When I say this, I’m not being a pessimist, I’m being a realist. The economy is not going to show any real signs of improvement in the next 13 months. Neither President Obama’s rigid ideology nor his special interests groups will allow him to push innovative pro-growth policies that would kick start our economy during the remainder of his term. Our turnaround will probably begin sometime in 2013, after President Obama is back teaching law in the People’s Republic of Chicago and the new President’s entrepreneur-friendly economic plan is put into place. So, I ask this question: if our economy does in fact remain in this awful funk for another year with unemployment stuck at over 9 percent, is President Obama unelectable?
Mr. Obama won the Electoral College by a 365 – 173 margin in 2008. Using the 2012 map, if Mr. Obama carried the exact same states, the Electoral College would stand at 359 – 179 because of redistricting. The Republican candidate-to-be has already picked up ground without making one general election campaign stop.
Now remember the country’s mood in 2008, when candidate Obama managed to carry several states that usually end up in the Republican column on the empty messages of “hope” and “change.” The states of Florida, Indiana, New Hampshire, North Carolina, Ohio, and Virginia all voted for Mr. Obama. These six states were all carried by President George W. Bush twice, except for New Hampshire in 2004 (Democrat nominee John Kerry resided in neighboring Massachusetts). In 2012, these six states will award a total of 90 electoral votes. Any reasonable observer would agree that the current political mood in the country suggests these states are all poised to swing back to their natural place – in Republican hands. President Obama’s job approval rating in these six states is alarming at best. These most critical states all lean conservative – they only took a chance on Obama because he campaigned as a moderate with no record to disprove (or prove) his claim. Now these voters know better and recent polling on the President’s job approval backs that up:
Florida: 39 approve – 57 disapprove
Indiana: 42 approve – 50 disapprove
New Hampshire: 31 approve – 59 disapprove
North Carolina: 43 approve – 53 disapprove
Ohio: 42 approve – 53 disapprove
Virginia: 40 approve – 54 disapprove
There is a path to the presidency through what we’ll call the “six states plus one-fifth of Nebraska” strategy. If Nebraska’s one electoral vote from its 2nd district goes back into the “R” column with the state’s other four votes (Bush 43 carried Nebraska’s 2nd district 60 – 39 in 2004 and President Obama carried it by a razor slim margin of 50 – 49 in 2008), Republicans would win back the White House with 270 electoral votes to 268. That’s all it would take. If lightning were to strike and somehow the President retains one electoral vote in Nebraska (assuming the state legislature does not move to a winner-take-all system), the Electoral College would deadlock at 269 – 269. These are just a few potential outcomes to consider, but polling suggests that it could be much worse for Obama and the Democrats.

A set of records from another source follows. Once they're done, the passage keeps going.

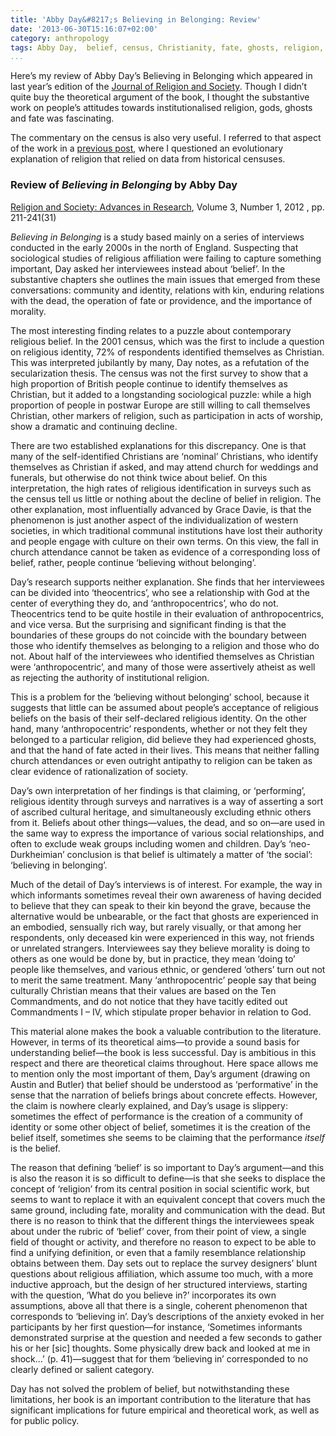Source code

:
 ```yaml
---
title: 'Abby Day&#8217;s Believing in Belonging: Review'
date: '2013-06-30T15:16:07+02:00'
category: anthropology
tags: Abby Day,  belief, census, Christianity, fate, ghosts, religion, uk
...
```



Here’s my review of Abby Day’s Believing in Belonging which appeared in last year’s edition of the [Journal of Religion and Society](http://www.ingentaconnect.com/content/berghahn/arrs/2012/00000003/00000001/art00019). Though I didn’t quite buy the theoretical argument of the book, I thought the substantive work on people’s attitudes towards institutionalised religion, gods, ghosts and fate was fascinating.

The commentary on the census is also very useful. I referred to that aspect of the work in a [previous post](../2012-11-16-evolution-and-religion), where I questioned an evolutionary explanation of religion that relied on data from historical censuses.


### Review of *Believing in Belonging* by Abby Day

[Religion and Society: Advances in Research](http://www.ingentaconnect.com/content/berghahn/arrs;jsessionid=1gxhglhhneg0a.victoria "Religion and Society: Advances in Research"), Volume 3, Number 1, 2012 , pp. 211-241(31)

*Believing in Belonging* is a study based mainly on a series of interviews conducted in the early 2000s in the north of England. Suspecting that sociological studies of religious affiliation were failing to capture something important, Day asked her interviewees instead about ‘belief’. In the substantive chapters she outlines the main issues that emerged from these conversations: community and identity, relations with kin, enduring relations with the dead, the operation of fate or providence, and the importance of morality.

The most interesting finding relates to a puzzle about contemporary religious belief. In the 2001 census, which was the first to include a question on religious identity, 72% of respondents identified themselves as Christian. This was interpreted jubilantly by many, Day notes, as a refutation of the secularization thesis. The census was not the first survey to show that a high proportion of British people continue to identify themselves as Christian, but it added to a longstanding sociological puzzle: while a high proportion of people in postwar Europe are still willing to call themselves Christian, other markers of religion, such as participation in acts of worship, show a dramatic and continuing decline.

There are two established explanations for this discrepancy. One is that many of the self-identified Christians are ‘nominal’ Christians, who identify themselves as Christian if asked, and may attend church for weddings and funerals, but otherwise do not think twice about belief. On this interpretation, the high rates of religious identification in surveys such as the census tell us little or nothing about the decline of belief in religion. The other explanation, most influentially advanced by Grace Davie, is that the phenomenon is just another aspect of the individualization of western societies, in which traditional communal institutions have lost their authority and people engage with culture on their own terms. On this view, the fall in church attendance cannot be taken as evidence of a corresponding loss of belief, rather, people continue ‘believing without belonging’.

Day’s research supports neither explanation. She finds that her interviewees can be divided into ‘theocentrics’, who see a relationship with God at the center of everything they do, and ‘anthropocentrics’, who do not. Theocentrics tend to be quite hostile in their evaluation of anthropocentrics, and vice versa. But the surprising and significant finding is that the boundaries of these groups do not coincide with the boundary between those who identify themselves as belonging to a religion and those who do not. About half of the interviewees who identified themselves as Christian were ‘anthropocentric’, and many of those were assertively atheist as well as rejecting the authority of institutional religion.

This is a problem for the ‘believing without belonging’ school, because it suggests that little can be assumed about people’s acceptance of religious beliefs on the basis of their self-declared religious identity. On the other hand, many ‘anthropocentric’ respondents, whether or not they felt they belonged to a particular religion, did believe they had experienced ghosts, and that the hand of fate acted in their lives. This means that neither falling church attendances or even outright antipathy to religion can be taken as clear evidence of rationalization of society.

Day’s own interpretation of her findings is that claiming, or ‘performing’, religious identity through surveys and narratives is a way of asserting a sort of ascribed cultural heritage, and simultaneously excluding ethnic others from it. Beliefs about other things—values, the dead, and so on—are used in the same way to express the importance of various social relationships, and often to exclude weak groups including women and children. Day’s ‘neo-Durkheimian’ conclusion is that belief is ultimately a matter of ‘the social’: ‘believing in belonging’.

Much of the detail of Day’s interviews is of interest. For example, the way in which informants sometimes reveal their own awareness of having decided to believe that they can speak to their kin beyond the grave, because the alternative would be unbearable, or the fact that ghosts are experienced in an embodied, sensually rich way, but rarely visually, or that among her respondents, only deceased kin were experienced in this way, not friends or unrelated strangers. Interviewees say they believe morality is doing to others as one would be done by, but in practice, they mean ‘doing to’ people like themselves, and various ethnic, or gendered ‘others’ turn out not to merit the same treatment. Many ‘anthropocentric’ people say that being culturally Christian means that their values are based on the Ten Commandments, and do not notice that they have tacitly edited out Commandments I – IV, which stipulate proper behavior in relation to God.

This material alone makes the book a valuable contribution to the literature. However, in terms of its theoretical aims—to provide a sound basis for understanding belief—the book is less successful. Day is ambitious in this respect and there are theoretical claims throughout. Here space allows me to mention only the most important of them, Day’s argument (drawing on Austin and Butler) that belief should be understood as ‘performative’ in the sense that the narration of beliefs brings about concrete effects. However, the claim is nowhere clearly explained, and Day’s usage is slippery: sometimes the effect of performance is the creation of a community of identity or some other object of belief, sometimes it is the creation of the belief itself, sometimes she seems to be claiming that the performance *itself* is the belief.

The reason that defining ‘belief’ is so important to Day’s argument—and this is also the reason it is so difficult to define—is that she seeks to displace the concept of ‘religion’ from its central position in social scientific work, but seems to want to replace it with an equivalent concept that covers much the same ground, including fate, morality and communication with the dead. But there is no reason to think that the different things the interviewees speak about under the rubric of ‘belief’ cover, from their point of view, a single field of thought or activity, and therefore no reason to expect to be able to find a unifying definition, or even that a family resemblance relationship obtains between them. Day sets out to replace the survey designers’ blunt questions about religious affiliation, which assume too much, with a more inductive approach, but the design of her structured interviews, starting with the question, ‘What do you believe in?’ incorporates its own assumptions, above all that there is a single, coherent phenomenon that corresponds to ‘believing in’. Day’s descriptions of the anxiety evoked in her participants by her first question—for instance, ‘Sometimes informants demonstrated surprise at the question and needed a few seconds to gather his or her \[sic\] thoughts. Some physically drew back and looked at me in shock…’ (p. 41)—suggest that for them ‘believing in’ corresponded to no clearly defined or salient category.

Day has not solved the problem of belief, but notwithstanding these limitations, her book is an important contribution to the literature that has significant implications for future empirical and theoretical work, as well as for public policy.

Consider Pennsylvania, a state Republicans haven’t carried since 1988. President Obama’s rating in the Keystone State is 43 percent approval to 54 percent disapproval. In Colorado, the state where Barack Obama filled a football stadium for his nomination speech, his job approval is 46 – 50. Harry Reid’s Nevada? Obama’s approval dials in at 44 – 48. Without these 35 electoral votes, the Republican wins 305 – 233. The idea of the challenger capturing these three states in the midst of these horrible economic times is hardly unimaginable.
Now, let’s pivot to the shocking polls measuring Obama’s job approval that have come out recently in some of the bluest of blue states:
Connecticut: 48 approve – 48 disapprove
Maryland: 49 approve – 47 disapprove
New Jersey: 44 approve – 47 disapprove
New York: 45 approve – 49 disapprove
These polls are evidence that there is widespread discontent with the policies and leadership coming out of this White House from every corner of America. Juxtapose these numbers with those of 2008, when President Obama carried Connecticut by a margin of 61 – 38; Maryland, 62 – 36; New Jersey, 57 – 42; and New York, 63 – 36. At the end of the day, President Obama will probably carry all four states in 2012, but if he has to spend one dime defending this deep blue turf, he can’t spend as much in swing states like Ohio, Florida, and Pennsylvania.

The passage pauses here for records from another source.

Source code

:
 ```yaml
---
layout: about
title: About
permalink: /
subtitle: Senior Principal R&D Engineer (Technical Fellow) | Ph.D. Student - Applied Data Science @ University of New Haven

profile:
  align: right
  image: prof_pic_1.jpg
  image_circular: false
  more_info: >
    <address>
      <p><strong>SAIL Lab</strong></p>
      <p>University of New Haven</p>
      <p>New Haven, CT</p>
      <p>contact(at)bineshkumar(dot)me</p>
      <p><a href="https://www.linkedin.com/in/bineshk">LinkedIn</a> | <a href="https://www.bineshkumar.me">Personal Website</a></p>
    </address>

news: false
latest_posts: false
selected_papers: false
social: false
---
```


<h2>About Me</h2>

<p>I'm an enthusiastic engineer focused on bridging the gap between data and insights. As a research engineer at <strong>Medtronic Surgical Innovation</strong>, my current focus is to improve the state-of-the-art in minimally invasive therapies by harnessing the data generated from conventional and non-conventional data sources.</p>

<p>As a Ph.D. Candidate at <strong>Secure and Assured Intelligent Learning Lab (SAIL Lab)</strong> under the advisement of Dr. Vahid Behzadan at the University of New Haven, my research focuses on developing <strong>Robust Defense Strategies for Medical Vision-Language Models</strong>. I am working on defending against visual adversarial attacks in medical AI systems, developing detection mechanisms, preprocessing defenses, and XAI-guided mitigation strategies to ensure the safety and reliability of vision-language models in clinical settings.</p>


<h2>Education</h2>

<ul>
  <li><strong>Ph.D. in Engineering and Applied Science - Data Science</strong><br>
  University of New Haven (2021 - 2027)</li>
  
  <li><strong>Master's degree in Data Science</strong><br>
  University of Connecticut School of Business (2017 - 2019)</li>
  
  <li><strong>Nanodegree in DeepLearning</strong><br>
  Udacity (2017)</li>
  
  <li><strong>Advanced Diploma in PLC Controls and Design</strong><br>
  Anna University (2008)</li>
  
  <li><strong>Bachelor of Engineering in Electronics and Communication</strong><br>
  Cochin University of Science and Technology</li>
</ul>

Numbers like these make a candidate and a campaign do a lot of praying. Praying they can rely on their money advantage; praying they can portray their opponent as out of the mainstream; praying the liberal media will do its thing; praying there is nice weather on Election Day to promote a big turnout. Reality, however, does eventually sink in. America will likely have a 45th president heading into 2013 and thus an economic recovery.

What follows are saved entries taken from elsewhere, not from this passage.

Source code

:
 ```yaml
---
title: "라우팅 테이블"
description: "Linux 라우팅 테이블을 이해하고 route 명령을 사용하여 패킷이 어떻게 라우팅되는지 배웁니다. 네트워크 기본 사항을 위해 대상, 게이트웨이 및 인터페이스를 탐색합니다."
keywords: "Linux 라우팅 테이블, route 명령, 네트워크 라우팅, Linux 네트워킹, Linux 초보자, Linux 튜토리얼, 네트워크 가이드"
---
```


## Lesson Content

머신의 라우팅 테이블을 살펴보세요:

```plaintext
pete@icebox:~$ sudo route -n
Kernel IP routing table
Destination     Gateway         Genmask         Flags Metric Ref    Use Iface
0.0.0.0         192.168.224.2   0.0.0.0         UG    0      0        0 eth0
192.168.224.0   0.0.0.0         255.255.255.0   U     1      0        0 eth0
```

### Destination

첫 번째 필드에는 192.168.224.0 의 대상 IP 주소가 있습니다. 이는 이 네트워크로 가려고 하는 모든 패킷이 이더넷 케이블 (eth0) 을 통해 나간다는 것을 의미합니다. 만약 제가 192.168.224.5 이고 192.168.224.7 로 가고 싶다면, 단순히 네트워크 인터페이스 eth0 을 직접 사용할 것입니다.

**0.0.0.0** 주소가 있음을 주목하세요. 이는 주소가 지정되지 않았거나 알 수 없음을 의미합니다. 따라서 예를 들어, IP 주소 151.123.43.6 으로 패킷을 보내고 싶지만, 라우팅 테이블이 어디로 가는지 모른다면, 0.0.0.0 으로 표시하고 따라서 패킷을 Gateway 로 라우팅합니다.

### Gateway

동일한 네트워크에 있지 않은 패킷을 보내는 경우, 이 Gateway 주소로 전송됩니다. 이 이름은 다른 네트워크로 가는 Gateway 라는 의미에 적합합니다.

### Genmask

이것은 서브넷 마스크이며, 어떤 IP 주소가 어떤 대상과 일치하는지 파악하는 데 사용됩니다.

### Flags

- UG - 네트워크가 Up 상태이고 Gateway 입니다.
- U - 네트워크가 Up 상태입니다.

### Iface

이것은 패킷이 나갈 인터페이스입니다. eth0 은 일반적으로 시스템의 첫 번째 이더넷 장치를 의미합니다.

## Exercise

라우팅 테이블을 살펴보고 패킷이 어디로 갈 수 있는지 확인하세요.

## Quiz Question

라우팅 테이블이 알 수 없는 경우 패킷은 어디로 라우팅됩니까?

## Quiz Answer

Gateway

In 2008, Mr. Obama promised to be a moderate, but he’s unabashedly liberal. He said he was post-partisan, but he’s hyper-partisan. He said his economic package would work, but we’ve lost over two million jobs instead. He said he’d focus on jobs, but he wasted a year ramming through Obamacare. And now he’s fresh out of excuses.
All these facts and polling statistics add up to one conclusion: President Obama is unelectable.